Instacart Expert Feedback - 2025-07-01¶
TL;DR¶
Strong validation of scenarios/assumptions concept. Key insight: assumptions should be tracked over time so variance can be attributed to (1) actuals vs forecast and (2) assumption changes. Wants version saving, actuals overlay, and budget-to-cash translation support.
Overall Sentiment¶
| Direction validated | Yes |
| Stage shown | Early prototype |
| Ready for next stage | Yes - build MVP |
| Blocker for them? | No (expert interview) |
Source¶
- Transcript: 2025-07-01-instacart-forecasting-discovery.md
- Date: 2025-07-01
- Participants: David Watt (Treasury, Instacart - formerly Sonder)
- Context: Expert discovery interview - scenario/assumption studio prototype walkthrough
This Iteration: Validation¶
What they validated about the current design:
- Apply assumptions to forecast - "Like a stair step.

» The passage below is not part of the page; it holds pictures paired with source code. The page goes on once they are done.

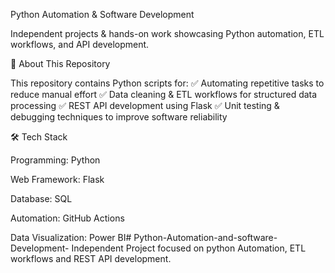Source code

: Python Automation & Software Development

Independent projects & hands-on work showcasing Python automation, ETL workflows, and API development.

📌 About This Repository

This repository contains Python scripts for:
✅ Automating repetitive tasks to reduce manual effort
✅ Data cleaning & ETL workflows for structured data processing
✅ REST API development using Flask
✅ Unit testing & debugging techniques to improve software reliability

🛠 Tech Stack

Programming: Python

Web Framework: Flask

Database: SQL

Automation: GitHub Actions

Data Visualization: Power BI# Python-Automation-and-software-Development-
Independent Project focused on python Automation, ETL workflows and REST API development.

It would just go up and then stay flat again, right?" (payroll raise example)
- Set effective date - "And when does it take effect?" → validated need for this
- Visual preview of impact - "Charts are great because you can lay it out and say, well, here's what it's been, and then here's what I'm expecting"
- Save as new baseline - "Apply it to your baseline forecast and now this is your new forecast"
Important Nuances¶
- Assumptions need context/justification: "Based on updated July budget" with date and source
- Visual sanity check is critical: "Wait a minute, why would it be... if it's been relatively flat, why would it now bounce up and down?"
- Things move gradually in real life - "stair step" items are exceptions (new product/geography launch)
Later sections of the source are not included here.